* Assignment
The answer must be the full listing, restated word for word.

══ Supplied data ══

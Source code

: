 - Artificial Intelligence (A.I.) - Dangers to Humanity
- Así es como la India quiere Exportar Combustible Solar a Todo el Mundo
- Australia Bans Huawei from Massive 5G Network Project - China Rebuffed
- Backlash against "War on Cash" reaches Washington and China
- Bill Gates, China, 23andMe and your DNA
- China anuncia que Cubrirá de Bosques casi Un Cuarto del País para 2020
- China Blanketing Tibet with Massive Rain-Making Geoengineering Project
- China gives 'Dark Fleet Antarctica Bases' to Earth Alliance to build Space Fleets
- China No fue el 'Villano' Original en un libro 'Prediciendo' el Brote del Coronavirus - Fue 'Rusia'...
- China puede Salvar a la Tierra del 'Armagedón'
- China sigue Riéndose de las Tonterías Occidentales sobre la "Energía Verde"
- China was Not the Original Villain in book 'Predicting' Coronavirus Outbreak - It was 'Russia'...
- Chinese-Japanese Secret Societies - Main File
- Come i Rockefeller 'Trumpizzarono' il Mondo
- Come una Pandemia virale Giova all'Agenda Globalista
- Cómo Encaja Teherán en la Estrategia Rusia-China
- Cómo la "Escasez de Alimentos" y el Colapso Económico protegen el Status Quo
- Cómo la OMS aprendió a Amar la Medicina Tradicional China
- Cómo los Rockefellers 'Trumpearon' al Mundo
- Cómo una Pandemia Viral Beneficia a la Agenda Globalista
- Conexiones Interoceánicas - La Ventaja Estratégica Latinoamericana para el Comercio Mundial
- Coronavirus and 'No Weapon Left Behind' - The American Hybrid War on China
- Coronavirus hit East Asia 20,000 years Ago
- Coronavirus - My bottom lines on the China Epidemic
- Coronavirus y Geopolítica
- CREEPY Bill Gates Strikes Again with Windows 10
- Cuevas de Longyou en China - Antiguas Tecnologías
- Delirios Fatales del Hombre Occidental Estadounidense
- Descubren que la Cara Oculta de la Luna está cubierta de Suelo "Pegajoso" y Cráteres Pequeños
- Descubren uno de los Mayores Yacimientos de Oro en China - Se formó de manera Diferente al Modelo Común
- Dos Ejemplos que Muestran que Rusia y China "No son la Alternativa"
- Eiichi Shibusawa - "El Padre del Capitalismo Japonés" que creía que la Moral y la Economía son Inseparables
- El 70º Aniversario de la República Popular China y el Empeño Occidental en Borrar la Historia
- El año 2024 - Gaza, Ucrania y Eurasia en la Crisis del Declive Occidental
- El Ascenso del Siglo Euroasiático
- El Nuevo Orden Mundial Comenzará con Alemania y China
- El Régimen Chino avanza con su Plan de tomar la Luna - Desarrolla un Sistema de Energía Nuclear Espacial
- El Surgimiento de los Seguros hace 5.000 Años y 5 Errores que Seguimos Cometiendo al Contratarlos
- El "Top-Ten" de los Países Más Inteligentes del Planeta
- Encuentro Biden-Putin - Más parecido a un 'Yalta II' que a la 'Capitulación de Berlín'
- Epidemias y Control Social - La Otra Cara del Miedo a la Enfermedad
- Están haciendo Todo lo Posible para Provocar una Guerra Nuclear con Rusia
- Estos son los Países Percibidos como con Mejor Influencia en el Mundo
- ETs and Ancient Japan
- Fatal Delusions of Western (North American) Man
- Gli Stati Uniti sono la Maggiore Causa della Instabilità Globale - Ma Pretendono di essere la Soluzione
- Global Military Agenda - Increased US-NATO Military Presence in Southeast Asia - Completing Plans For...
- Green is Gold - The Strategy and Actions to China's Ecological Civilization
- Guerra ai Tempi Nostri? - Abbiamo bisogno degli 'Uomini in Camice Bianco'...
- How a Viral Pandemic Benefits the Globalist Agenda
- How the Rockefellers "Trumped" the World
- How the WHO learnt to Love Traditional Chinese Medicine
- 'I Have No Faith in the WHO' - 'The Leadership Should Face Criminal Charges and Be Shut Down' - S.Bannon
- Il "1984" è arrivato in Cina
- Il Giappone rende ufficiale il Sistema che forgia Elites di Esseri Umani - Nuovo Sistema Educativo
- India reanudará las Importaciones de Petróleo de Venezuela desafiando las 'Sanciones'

═══

* Solved problem
Source code

: - Artificial Intelligence (A.I.) - Dangers to Humanity
- Así es como la India quiere Exportar Combustible Solar a Todo el Mundo
- Australia Bans Huawei from Massive 5G Network Project - China Rebuffed
- Backlash against "War on Cash" reaches Washington and China
- Bill Gates, China, 23andMe and your DNA
- China anuncia que Cubrirá de Bosques casi Un Cuarto del País para 2020
- China Blanketing Tibet with Massive Rain-Making Geoengineering Project
- China gives 'Dark Fleet Antarctica Bases' to Earth Alliance to build Space Fleets
- China No fue el 'Villano' Original en un libro 'Prediciendo' el Brote del Coronavirus - Fue 'Rusia'...
- China puede Salvar a la Tierra del 'Armagedón'
- China sigue Riéndose de las Tonterías Occidentales sobre la "Energía Verde"
- China was Not the Original Villain in book 'Predicting' Coronavirus Outbreak - It was 'Russia'...
- Chinese-Japanese Secret Societies - Main File
- Come i Rockefeller 'Trumpizzarono' il Mondo
- Come una Pandemia virale Giova all'Agenda Globalista
- Cómo Encaja Teherán en la Estrategia Rusia-China
- Cómo la "Escasez de Alimentos" y el Colapso Económico protegen el Status Quo
- Cómo la OMS aprendió a Amar la Medicina Tradicional China
- Cómo los Rockefellers 'Trumpearon' al Mundo
- Cómo una Pandemia Viral Beneficia a la Agenda Globalista
- Conexiones Interoceánicas - La Ventaja Estratégica Latinoamericana para el Comercio Mundial
- Coronavirus and 'No Weapon Left Behind' - The American Hybrid War on China
- Coronavirus hit East Asia 20,000 years Ago
- Coronavirus - My bottom lines on the China Epidemic
- Coronavirus y Geopolítica
- CREEPY Bill Gates Strikes Again with Windows 10
- Cuevas de Longyou en China - Antiguas Tecnologías
- Delirios Fatales del Hombre Occidental Estadounidense
- Descubren que la Cara Oculta de la Luna está cubierta de Suelo "Pegajoso" y Cráteres Pequeños
- Descubren uno de los Mayores Yacimientos de Oro en China - Se formó de manera Diferente al Modelo Común
- Dos Ejemplos que Muestran que Rusia y China "No son la Alternativa"
- Eiichi Shibusawa - "El Padre del Capitalismo Japonés" que creía que la Moral y la Economía son Inseparables
- El 70º Aniversario de la República Popular China y el Empeño Occidental en Borrar la Historia
- El año 2024 - Gaza, Ucrania y Eurasia en la Crisis del Declive Occidental
- El Ascenso del Siglo Euroasiático
- El Nuevo Orden Mundial Comenzará con Alemania y China
- El Régimen Chino avanza con su Plan de tomar la Luna - Desarrolla un Sistema de Energía Nuclear Espacial
- El Surgimiento de los Seguros hace 5.000 Años y 5 Errores que Seguimos Cometiendo al Contratarlos
- El "Top-Ten" de los Países Más Inteligentes del Planeta
- Encuentro Biden-Putin - Más parecido a un 'Yalta II' que a la 'Capitulación de Berlín'
- Epidemias y Control Social - La Otra Cara del Miedo a la Enfermedad
- Están haciendo Todo lo Posible para Provocar una Guerra Nuclear con Rusia
- Estos son los Países Percibidos como con Mejor Influencia en el Mundo
- ETs and Ancient Japan
- Fatal Delusions of Western (North American) Man
- Gli Stati Uniti sono la Maggiore Causa della Instabilità Globale - Ma Pretendono di essere la Soluzione
- Global Military Agenda - Increased US-NATO Military Presence in Southeast Asia - Completing Plans For...
- Green is Gold - The Strategy and Actions to China's Ecological Civilization
- Guerra ai Tempi Nostri? - Abbiamo bisogno degli 'Uomini in Camice Bianco'...
- How a Viral Pandemic Benefits the Globalist Agenda
- How the Rockefellers "Trumped" the World
- How the WHO learnt to Love Traditional Chinese Medicine
- 'I Have No Faith in the WHO' - 'The Leadership Should Face Criminal Charges and Be Shut Down' - S.Bannon
- Il "1984" è arrivato in Cina
- Il Giappone rende ufficiale il Sistema che forgia Elites di Esseri Umani - Nuovo Sistema Educativo
- India reanudará las Importaciones de Petróleo de Venezuela desafiando las 'Sanciones'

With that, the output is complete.